Would you print the data below exactly, leaving out every picture?
[Data provided Boundary: Start]
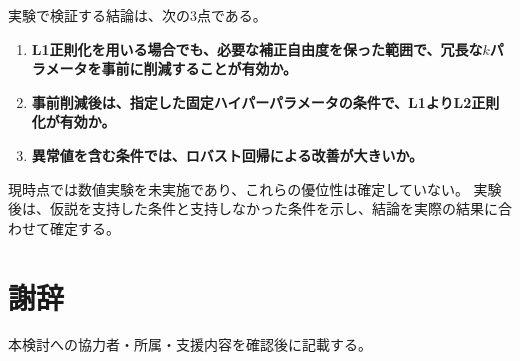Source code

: \documentclass[11pt,a4paper]{ltjsarticle}
\begin{document}
実験で検証する結論は、次の3点である。
\begin{enumerate}
 \item \textbf{L1正則化を用いる場合でも、必要な補正自由度を保った範囲で、冗長な$k$パラメータを事前に削減することが有効か。}
 \item \textbf{事前削減後は、指定した固定ハイパーパラメータの条件で、L1よりL2正則化が有効か。}
 \item \textbf{異常値を含む条件では、ロバスト回帰による改善が大きいか。}
\end{enumerate}
現時点では数値実験を未実施であり、これらの優位性は確定していない。
実験後は、仮説を支持した条件と支持しなかった条件を示し、結論を実際の結果に合わせて確定する。

\section*{謝辞}
本検討への協力者・所属・支援内容を確認後に記載する。
\end{document}
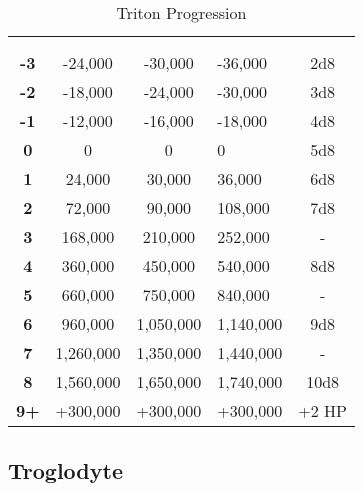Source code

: \begin{multicols*}{2}
\begin {table}[H]
  \caption{Triton Progression}
  \begin{tabularx}{\columnwidth}{>{\bfseries}cccYc}
	\thead{} &  & \thead{}\\
	 &  &  &  & \\
	-3 & -24,000 & -30,000 & -36,000 & 2d8\\
	-2 & -18,000 & -24,000 & -30,000 & 3d8\\
	-1 & -12,000 & -16,000 & -18,000 & 4d8\\
	0 & 0 & 0 & 0 & 5d8\\
	1 & 24,000 & 30,000 & 36,000 & 6d8\\
	2 & 72,000 & 90,000 & 108,000 & 7d8\\
	3 & 168,000 & 210,000 & 252,000 & -\\
	4 & 360,000 & 450,000 & 540,000 & 8d8\\
	5 & 660,000 & 750,000 & 840,000 & -\\
	6 & 960,000 & 1,050,000 & 1,140,000 & 9d8\\
	7 & 1,260,000 & 1,350,000 & 1,440,000 & -\\
	8 & 1,560,000 & 1,650,000 & 1,740,000 & 10d8\\
	9+ & +300,000 & +300,000 & +300,000 & +2 HP
  \end {tabularx}
\end {table}

\subsection{Troglodyte}
\end{multicols*}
[Data provided Boundary: End]
■ **Answer below**
Source code

: \documentclass[11pt,a4paper]{ltjsarticle}
\begin{document}
実験で検証する結論は、次の3点である。
\begin{enumerate}
 \item \textbf{L1正則化を用いる場合でも、必要な補正自由度を保った範囲で、冗長な$k$パラメータを事前に削減することが有効か。}
 \item \textbf{事前削減後は、指定した固定ハイパーパラメータの条件で、L1よりL2正則化が有効か。}
 \item \textbf{異常値を含む条件では、ロバスト回帰による改善が大きいか。}
\end{enumerate}
現時点では数値実験を未実施であり、これらの優位性は確定していない。
実験後は、仮説を支持した条件と支持しなかった条件を示し、結論を実際の結果に合わせて確定する。

\section*{謝辞}
本検討への協力者・所属・支援内容を確認後に記載する。
\end{document}
Source code

: \begin{multicols*}{2}
\begin {table}[H]
  \caption{Triton Progression}
  \begin{tabularx}{\columnwidth}{>{\bfseries}cccYc}
	\thead{} &  & \thead{}\\
	 &  &  &  & \\
	-3 & -24,000 & -30,000 & -36,000 & 2d8\\
	-2 & -18,000 & -24,000 & -30,000 & 3d8\\
	-1 & -12,000 & -16,000 & -18,000 & 4d8\\
	0 & 0 & 0 & 0 & 5d8\\
	1 & 24,000 & 30,000 & 36,000 & 6d8\\
	2 & 72,000 & 90,000 & 108,000 & 7d8\\
	3 & 168,000 & 210,000 & 252,000 & -\\
	4 & 360,000 & 450,000 & 540,000 & 8d8\\
	5 & 660,000 & 750,000 & 840,000 & -\\
	6 & 960,000 & 1,050,000 & 1,140,000 & 9d8\\
	7 & 1,260,000 & 1,350,000 & 1,440,000 & -\\
	8 & 1,560,000 & 1,650,000 & 1,740,000 & 10d8\\
	9+ & +300,000 & +300,000 & +300,000 & +2 HP
  \end {tabularx}
\end {table}

\subsection{Troglodyte}
\end{multicols*}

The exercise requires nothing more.